++++ Supplied entries

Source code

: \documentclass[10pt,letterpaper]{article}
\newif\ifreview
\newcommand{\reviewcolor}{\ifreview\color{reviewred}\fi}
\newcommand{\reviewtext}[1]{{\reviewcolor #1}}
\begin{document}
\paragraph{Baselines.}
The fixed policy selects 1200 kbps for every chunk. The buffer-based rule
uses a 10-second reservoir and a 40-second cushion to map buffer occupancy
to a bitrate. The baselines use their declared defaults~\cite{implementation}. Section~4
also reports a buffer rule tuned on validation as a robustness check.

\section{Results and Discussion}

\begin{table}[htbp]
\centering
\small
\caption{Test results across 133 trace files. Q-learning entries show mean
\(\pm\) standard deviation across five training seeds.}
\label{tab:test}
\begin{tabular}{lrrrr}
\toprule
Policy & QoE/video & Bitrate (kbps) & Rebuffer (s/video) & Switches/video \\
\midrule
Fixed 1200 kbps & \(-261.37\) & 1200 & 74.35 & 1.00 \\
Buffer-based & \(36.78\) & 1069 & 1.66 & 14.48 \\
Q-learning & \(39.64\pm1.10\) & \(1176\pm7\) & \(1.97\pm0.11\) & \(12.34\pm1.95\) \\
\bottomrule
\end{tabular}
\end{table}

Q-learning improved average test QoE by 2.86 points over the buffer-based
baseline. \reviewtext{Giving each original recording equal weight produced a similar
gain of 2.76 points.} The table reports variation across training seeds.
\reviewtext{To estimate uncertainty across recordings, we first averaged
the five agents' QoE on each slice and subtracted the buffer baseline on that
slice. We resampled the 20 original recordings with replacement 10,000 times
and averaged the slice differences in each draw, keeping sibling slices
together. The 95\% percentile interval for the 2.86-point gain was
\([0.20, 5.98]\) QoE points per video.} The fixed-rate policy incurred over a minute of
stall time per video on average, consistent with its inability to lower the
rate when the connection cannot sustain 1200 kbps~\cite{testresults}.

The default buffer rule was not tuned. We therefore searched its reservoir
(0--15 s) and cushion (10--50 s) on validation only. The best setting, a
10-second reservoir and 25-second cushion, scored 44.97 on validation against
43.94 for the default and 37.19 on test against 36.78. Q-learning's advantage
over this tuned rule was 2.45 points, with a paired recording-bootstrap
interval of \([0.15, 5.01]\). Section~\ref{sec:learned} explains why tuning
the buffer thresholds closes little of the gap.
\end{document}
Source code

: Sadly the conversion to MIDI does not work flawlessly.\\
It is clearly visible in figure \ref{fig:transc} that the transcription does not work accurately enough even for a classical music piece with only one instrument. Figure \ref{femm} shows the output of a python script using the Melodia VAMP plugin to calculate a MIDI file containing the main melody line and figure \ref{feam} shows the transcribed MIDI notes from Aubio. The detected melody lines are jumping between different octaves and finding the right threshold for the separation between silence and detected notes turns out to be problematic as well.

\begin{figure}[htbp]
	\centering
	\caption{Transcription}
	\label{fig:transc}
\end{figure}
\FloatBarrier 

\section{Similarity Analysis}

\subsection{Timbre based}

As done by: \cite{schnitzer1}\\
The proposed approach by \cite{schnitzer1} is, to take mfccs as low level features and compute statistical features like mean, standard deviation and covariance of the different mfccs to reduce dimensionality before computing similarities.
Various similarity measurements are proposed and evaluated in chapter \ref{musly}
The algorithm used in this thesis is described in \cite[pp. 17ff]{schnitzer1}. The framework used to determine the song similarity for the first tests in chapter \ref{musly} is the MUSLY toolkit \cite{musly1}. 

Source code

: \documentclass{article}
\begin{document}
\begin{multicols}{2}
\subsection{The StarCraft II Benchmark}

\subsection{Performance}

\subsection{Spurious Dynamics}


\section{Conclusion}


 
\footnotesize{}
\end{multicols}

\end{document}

++++++++

### Brief
Repeat each record in full; every line must match exactly.

### Exercise output
Source code

: \documentclass[10pt,letterpaper]{article}
\newif\ifreview
\newcommand{\reviewcolor}{\ifreview\color{reviewred}\fi}
\newcommand{\reviewtext}[1]{{\reviewcolor #1}}
\begin{document}
\paragraph{Baselines.}
The fixed policy selects 1200 kbps for every chunk. The buffer-based rule
uses a 10-second reservoir and a 40-second cushion to map buffer occupancy
to a bitrate. The baselines use their declared defaults~\cite{implementation}. Section~4
also reports a buffer rule tuned on validation as a robustness check.

\section{Results and Discussion}

\begin{table}[htbp]
\centering
\small
\caption{Test results across 133 trace files. Q-learning entries show mean
\(\pm\) standard deviation across five training seeds.}
\label{tab:test}
\begin{tabular}{lrrrr}
\toprule
Policy & QoE/video & Bitrate (kbps) & Rebuffer (s/video) & Switches/video \\
\midrule
Fixed 1200 kbps & \(-261.37\) & 1200 & 74.35 & 1.00 \\
Buffer-based & \(36.78\) & 1069 & 1.66 & 14.48 \\
Q-learning & \(39.64\pm1.10\) & \(1176\pm7\) & \(1.97\pm0.11\) & \(12.34\pm1.95\) \\
\bottomrule
\end{tabular}
\end{table}

Q-learning improved average test QoE by 2.86 points over the buffer-based
baseline. \reviewtext{Giving each original recording equal weight produced a similar
gain of 2.76 points.} The table reports variation across training seeds.
\reviewtext{To estimate uncertainty across recordings, we first averaged
the five agents' QoE on each slice and subtracted the buffer baseline on that
slice. We resampled the 20 original recordings with replacement 10,000 times
and averaged the slice differences in each draw, keeping sibling slices
together. The 95\% percentile interval for the 2.86-point gain was
\([0.20, 5.98]\) QoE points per video.} The fixed-rate policy incurred over a minute of
stall time per video on average, consistent with its inability to lower the
rate when the connection cannot sustain 1200 kbps~\cite{testresults}.

The default buffer rule was not tuned. We therefore searched its reservoir
(0--15 s) and cushion (10--50 s) on validation only. The best setting, a
10-second reservoir and 25-second cushion, scored 44.97 on validation against
43.94 for the default and 37.19 on test against 36.78. Q-learning's advantage
over this tuned rule was 2.45 points, with a paired recording-bootstrap
interval of \([0.15, 5.01]\). Section~\ref{sec:learned} explains why tuning
the buffer thresholds closes little of the gap.
\end{document}
Source code

: Sadly the conversion to MIDI does not work flawlessly.\\
It is clearly visible in figure \ref{fig:transc} that the transcription does not work accurately enough even for a classical music piece with only one instrument. Figure \ref{femm} shows the output of a python script using the Melodia VAMP plugin to calculate a MIDI file containing the main melody line and figure \ref{feam} shows the transcribed MIDI notes from Aubio. The detected melody lines are jumping between different octaves and finding the right threshold for the separation between silence and detected notes turns out to be problematic as well.

\begin{figure}[htbp]
	\centering
	\caption{Transcription}
	\label{fig:transc}
\end{figure}
\FloatBarrier 

\section{Similarity Analysis}

\subsection{Timbre based}

As done by: \cite{schnitzer1}\\
The proposed approach by \cite{schnitzer1} is, to take mfccs as low level features and compute statistical features like mean, standard deviation and covariance of the different mfccs to reduce dimensionality before computing similarities.
Various similarity measurements are proposed and evaluated in chapter \ref{musly}
The algorithm used in this thesis is described in \cite[pp. 17ff]{schnitzer1}. The framework used to determine the song similarity for the first tests in chapter \ref{musly} is the MUSLY toolkit \cite{musly1}. 

Source code

: \documentclass{article}
\begin{document}
\begin{multicols}{2}
\subsection{The StarCraft II Benchmark}

\subsection{Performance}

\subsection{Spurious Dynamics}


\section{Conclusion}


 
\footnotesize{}
\end{multicols}

\end{document}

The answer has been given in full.